(Records for this exercise begins)
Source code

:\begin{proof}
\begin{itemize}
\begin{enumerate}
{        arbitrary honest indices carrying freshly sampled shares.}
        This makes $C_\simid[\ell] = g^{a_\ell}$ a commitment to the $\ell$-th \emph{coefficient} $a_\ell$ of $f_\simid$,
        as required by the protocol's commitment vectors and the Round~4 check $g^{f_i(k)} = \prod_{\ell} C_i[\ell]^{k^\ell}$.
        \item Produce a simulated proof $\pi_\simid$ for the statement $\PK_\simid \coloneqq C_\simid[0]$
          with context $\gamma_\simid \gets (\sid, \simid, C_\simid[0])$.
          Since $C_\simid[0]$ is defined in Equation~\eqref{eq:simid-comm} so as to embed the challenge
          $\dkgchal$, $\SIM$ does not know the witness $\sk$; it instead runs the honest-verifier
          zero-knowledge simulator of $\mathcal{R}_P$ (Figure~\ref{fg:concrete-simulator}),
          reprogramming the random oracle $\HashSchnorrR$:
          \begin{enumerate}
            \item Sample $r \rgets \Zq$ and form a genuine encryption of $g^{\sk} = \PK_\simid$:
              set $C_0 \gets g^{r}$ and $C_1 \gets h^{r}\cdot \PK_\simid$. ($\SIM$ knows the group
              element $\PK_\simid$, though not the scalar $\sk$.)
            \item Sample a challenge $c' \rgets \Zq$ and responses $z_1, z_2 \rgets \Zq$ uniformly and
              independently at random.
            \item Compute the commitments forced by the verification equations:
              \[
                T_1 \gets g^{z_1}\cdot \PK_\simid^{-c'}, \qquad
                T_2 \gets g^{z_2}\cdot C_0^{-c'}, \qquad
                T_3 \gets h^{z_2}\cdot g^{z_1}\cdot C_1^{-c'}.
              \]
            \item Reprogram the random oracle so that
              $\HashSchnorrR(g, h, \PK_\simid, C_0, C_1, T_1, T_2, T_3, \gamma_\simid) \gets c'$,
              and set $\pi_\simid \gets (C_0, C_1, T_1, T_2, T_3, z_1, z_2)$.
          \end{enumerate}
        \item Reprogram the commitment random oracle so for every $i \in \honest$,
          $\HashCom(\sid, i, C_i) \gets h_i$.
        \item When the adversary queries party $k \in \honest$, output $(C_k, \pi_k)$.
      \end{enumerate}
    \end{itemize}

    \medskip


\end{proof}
(Records for this exercise ends)
## Work order
Please reproduce the data as it was given, with every line exact.

## Task output
Source code

:\begin{proof}
\begin{itemize}
\begin{enumerate}
{        arbitrary honest indices carrying freshly sampled shares.}
        This makes $C_\simid[\ell] = g^{a_\ell}$ a commitment to the $\ell$-th \emph{coefficient} $a_\ell$ of $f_\simid$,
        as required by the protocol's commitment vectors and the Round~4 check $g^{f_i(k)} = \prod_{\ell} C_i[\ell]^{k^\ell}$.
        \item Produce a simulated proof $\pi_\simid$ for the statement $\PK_\simid \coloneqq C_\simid[0]$
          with context $\gamma_\simid \gets (\sid, \simid, C_\simid[0])$.
          Since $C_\simid[0]$ is defined in Equation~\eqref{eq:simid-comm} so as to embed the challenge
          $\dkgchal$, $\SIM$ does not know the witness $\sk$; it instead runs the honest-verifier
          zero-knowledge simulator of $\mathcal{R}_P$ (Figure~\ref{fg:concrete-simulator}),
          reprogramming the random oracle $\HashSchnorrR$:
          \begin{enumerate}
            \item Sample $r \rgets \Zq$ and form a genuine encryption of $g^{\sk} = \PK_\simid$:
              set $C_0 \gets g^{r}$ and $C_1 \gets h^{r}\cdot \PK_\simid$. ($\SIM$ knows the group
              element $\PK_\simid$, though not the scalar $\sk$.)
            \item Sample a challenge $c' \rgets \Zq$ and responses $z_1, z_2 \rgets \Zq$ uniformly and
              independently at random.
            \item Compute the commitments forced by the verification equations:
              \[
                T_1 \gets g^{z_1}\cdot \PK_\simid^{-c'}, \qquad
                T_2 \gets g^{z_2}\cdot C_0^{-c'}, \qquad
                T_3 \gets h^{z_2}\cdot g^{z_1}\cdot C_1^{-c'}.
              \]
            \item Reprogram the random oracle so that
              $\HashSchnorrR(g, h, \PK_\simid, C_0, C_1, T_1, T_2, T_3, \gamma_\simid) \gets c'$,
              and set $\pi_\simid \gets (C_0, C_1, T_1, T_2, T_3, z_1, z_2)$.
          \end{enumerate}
        \item Reprogram the commitment random oracle so for every $i \in \honest$,
          $\HashCom(\sid, i, C_i) \gets h_i$.
        \item When the adversary queries party $k \in \honest$, output $(C_k, \pi_k)$.
      \end{enumerate}
    \end{itemize}

    \medskip


\end{proof}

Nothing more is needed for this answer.